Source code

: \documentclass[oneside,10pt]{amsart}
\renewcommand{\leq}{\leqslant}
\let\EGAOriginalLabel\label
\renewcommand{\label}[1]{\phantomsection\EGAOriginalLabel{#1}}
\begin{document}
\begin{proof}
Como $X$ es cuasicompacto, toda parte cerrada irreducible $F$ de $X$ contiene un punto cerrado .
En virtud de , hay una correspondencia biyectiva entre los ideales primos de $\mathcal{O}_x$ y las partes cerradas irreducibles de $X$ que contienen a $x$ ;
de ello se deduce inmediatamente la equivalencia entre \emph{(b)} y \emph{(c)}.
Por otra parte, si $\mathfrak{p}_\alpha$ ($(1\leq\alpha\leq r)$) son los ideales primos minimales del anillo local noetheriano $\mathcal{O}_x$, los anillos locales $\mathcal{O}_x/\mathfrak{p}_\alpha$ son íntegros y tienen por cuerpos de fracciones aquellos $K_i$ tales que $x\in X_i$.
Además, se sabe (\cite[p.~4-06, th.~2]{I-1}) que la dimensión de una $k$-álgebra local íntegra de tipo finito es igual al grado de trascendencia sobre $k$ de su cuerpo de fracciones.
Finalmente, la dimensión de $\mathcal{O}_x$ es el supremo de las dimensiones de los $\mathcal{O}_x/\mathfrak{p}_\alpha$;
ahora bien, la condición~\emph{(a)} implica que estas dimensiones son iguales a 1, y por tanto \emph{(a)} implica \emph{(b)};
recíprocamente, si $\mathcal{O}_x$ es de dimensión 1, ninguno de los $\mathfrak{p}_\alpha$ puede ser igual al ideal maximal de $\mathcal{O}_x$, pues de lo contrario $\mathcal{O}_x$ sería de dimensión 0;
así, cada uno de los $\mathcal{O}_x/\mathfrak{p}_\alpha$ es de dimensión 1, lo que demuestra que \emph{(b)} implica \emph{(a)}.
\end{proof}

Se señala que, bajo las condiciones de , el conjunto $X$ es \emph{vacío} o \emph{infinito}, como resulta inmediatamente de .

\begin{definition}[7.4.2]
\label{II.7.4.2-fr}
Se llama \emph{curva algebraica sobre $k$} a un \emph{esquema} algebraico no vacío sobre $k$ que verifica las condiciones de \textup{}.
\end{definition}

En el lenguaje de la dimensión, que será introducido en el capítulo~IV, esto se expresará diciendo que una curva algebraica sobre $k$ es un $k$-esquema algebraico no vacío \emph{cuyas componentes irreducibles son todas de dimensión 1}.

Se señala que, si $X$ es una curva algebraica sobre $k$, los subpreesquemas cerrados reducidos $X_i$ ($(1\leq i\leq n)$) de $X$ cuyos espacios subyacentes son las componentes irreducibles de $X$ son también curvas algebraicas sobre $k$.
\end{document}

● ● ● ●

* **Assignment**
Output the listing above in full. Every line must match.

* **Task solution**
Source code

: \documentclass[oneside,10pt]{amsart}
\renewcommand{\leq}{\leqslant}
\let\EGAOriginalLabel\label
\renewcommand{\label}[1]{\phantomsection\EGAOriginalLabel{#1}}
\begin{document}
\begin{proof}
Como $X$ es cuasicompacto, toda parte cerrada irreducible $F$ de $X$ contiene un punto cerrado .
En virtud de , hay una correspondencia biyectiva entre los ideales primos de $\mathcal{O}_x$ y las partes cerradas irreducibles de $X$ que contienen a $x$ ;
de ello se deduce inmediatamente la equivalencia entre \emph{(b)} y \emph{(c)}.
Por otra parte, si $\mathfrak{p}_\alpha$ ($(1\leq\alpha\leq r)$) son los ideales primos minimales del anillo local noetheriano $\mathcal{O}_x$, los anillos locales $\mathcal{O}_x/\mathfrak{p}_\alpha$ son íntegros y tienen por cuerpos de fracciones aquellos $K_i$ tales que $x\in X_i$.
Además, se sabe (\cite[p.~4-06, th.~2]{I-1}) que la dimensión de una $k$-álgebra local íntegra de tipo finito es igual al grado de trascendencia sobre $k$ de su cuerpo de fracciones.
Finalmente, la dimensión de $\mathcal{O}_x$ es el supremo de las dimensiones de los $\mathcal{O}_x/\mathfrak{p}_\alpha$;
ahora bien, la condición~\emph{(a)} implica que estas dimensiones son iguales a 1, y por tanto \emph{(a)} implica \emph{(b)};
recíprocamente, si $\mathcal{O}_x$ es de dimensión 1, ninguno de los $\mathfrak{p}_\alpha$ puede ser igual al ideal maximal de $\mathcal{O}_x$, pues de lo contrario $\mathcal{O}_x$ sería de dimensión 0;
así, cada uno de los $\mathcal{O}_x/\mathfrak{p}_\alpha$ es de dimensión 1, lo que demuestra que \emph{(b)} implica \emph{(a)}.
\end{proof}

Se señala que, bajo las condiciones de , el conjunto $X$ es \emph{vacío} o \emph{infinito}, como resulta inmediatamente de .

\begin{definition}[7.4.2]
\label{II.7.4.2-fr}
Se llama \emph{curva algebraica sobre $k$} a un \emph{esquema} algebraico no vacío sobre $k$ que verifica las condiciones de \textup{}.
\end{definition}

En el lenguaje de la dimensión, que será introducido en el capítulo~IV, esto se expresará diciendo que una curva algebraica sobre $k$ es un $k$-esquema algebraico no vacío \emph{cuyas componentes irreducibles son todas de dimensión 1}.

Se señala que, si $X$ es una curva algebraica sobre $k$, los subpreesquemas cerrados reducidos $X_i$ ($(1\leq i\leq n)$) de $X$ cuyos espacios subyacentes son las componentes irreducibles de $X$ son también curvas algebraicas sobre $k$.
\end{document}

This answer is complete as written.